— Directions —
What is needed is the number of lines below that contain the word "pinyinscope", with no other output.

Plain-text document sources
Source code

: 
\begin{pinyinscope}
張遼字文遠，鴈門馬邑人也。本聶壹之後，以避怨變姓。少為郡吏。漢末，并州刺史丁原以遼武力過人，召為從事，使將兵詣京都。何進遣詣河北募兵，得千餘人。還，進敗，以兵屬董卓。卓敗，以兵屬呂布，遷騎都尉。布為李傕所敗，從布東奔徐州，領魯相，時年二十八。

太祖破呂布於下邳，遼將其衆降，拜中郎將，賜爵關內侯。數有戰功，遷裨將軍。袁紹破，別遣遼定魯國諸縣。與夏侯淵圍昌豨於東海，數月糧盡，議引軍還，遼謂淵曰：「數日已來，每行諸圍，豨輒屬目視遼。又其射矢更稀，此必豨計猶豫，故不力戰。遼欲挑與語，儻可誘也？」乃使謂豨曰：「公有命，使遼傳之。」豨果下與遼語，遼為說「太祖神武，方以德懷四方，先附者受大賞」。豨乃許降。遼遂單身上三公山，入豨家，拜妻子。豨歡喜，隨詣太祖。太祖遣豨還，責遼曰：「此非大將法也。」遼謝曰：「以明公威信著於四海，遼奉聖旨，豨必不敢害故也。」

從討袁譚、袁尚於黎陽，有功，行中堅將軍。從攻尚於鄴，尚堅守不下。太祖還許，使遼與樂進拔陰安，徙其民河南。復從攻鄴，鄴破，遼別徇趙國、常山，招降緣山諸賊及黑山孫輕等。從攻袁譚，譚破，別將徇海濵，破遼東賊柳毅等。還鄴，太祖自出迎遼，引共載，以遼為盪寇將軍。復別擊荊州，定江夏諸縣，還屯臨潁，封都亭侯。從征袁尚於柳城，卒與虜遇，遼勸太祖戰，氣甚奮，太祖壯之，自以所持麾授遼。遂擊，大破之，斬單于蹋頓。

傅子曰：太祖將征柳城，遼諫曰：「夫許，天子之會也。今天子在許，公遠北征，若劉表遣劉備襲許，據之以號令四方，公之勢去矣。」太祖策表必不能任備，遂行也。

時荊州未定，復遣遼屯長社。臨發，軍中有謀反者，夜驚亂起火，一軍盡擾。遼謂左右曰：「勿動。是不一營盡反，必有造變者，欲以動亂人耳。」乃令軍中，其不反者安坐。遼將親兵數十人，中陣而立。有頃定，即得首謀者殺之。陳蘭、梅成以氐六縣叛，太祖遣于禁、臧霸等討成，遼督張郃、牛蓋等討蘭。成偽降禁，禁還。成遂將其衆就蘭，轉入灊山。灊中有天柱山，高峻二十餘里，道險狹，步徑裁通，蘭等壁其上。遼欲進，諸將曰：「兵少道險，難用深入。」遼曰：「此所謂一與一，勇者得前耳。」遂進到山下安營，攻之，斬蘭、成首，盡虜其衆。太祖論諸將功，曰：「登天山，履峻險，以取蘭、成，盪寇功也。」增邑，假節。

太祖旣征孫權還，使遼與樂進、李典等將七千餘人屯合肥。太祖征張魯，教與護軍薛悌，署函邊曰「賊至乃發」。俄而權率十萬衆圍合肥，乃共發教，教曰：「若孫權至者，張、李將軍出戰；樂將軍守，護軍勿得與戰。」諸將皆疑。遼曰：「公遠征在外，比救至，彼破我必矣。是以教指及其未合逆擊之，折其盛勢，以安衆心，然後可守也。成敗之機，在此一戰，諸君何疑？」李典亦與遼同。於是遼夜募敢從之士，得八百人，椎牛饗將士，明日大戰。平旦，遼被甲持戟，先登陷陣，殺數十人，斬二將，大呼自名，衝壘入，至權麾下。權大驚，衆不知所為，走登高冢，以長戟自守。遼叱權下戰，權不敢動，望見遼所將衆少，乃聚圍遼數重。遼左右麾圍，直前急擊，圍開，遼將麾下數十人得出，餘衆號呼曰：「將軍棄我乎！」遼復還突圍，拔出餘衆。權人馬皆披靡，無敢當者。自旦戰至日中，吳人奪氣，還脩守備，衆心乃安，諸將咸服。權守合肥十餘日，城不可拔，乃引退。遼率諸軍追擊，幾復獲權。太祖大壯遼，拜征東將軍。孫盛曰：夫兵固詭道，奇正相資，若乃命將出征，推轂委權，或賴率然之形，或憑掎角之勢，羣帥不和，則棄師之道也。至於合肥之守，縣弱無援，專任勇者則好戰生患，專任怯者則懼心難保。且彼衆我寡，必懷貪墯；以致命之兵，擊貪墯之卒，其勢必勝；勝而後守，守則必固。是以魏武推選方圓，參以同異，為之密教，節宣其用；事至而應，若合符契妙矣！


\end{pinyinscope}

— Expected answer —
2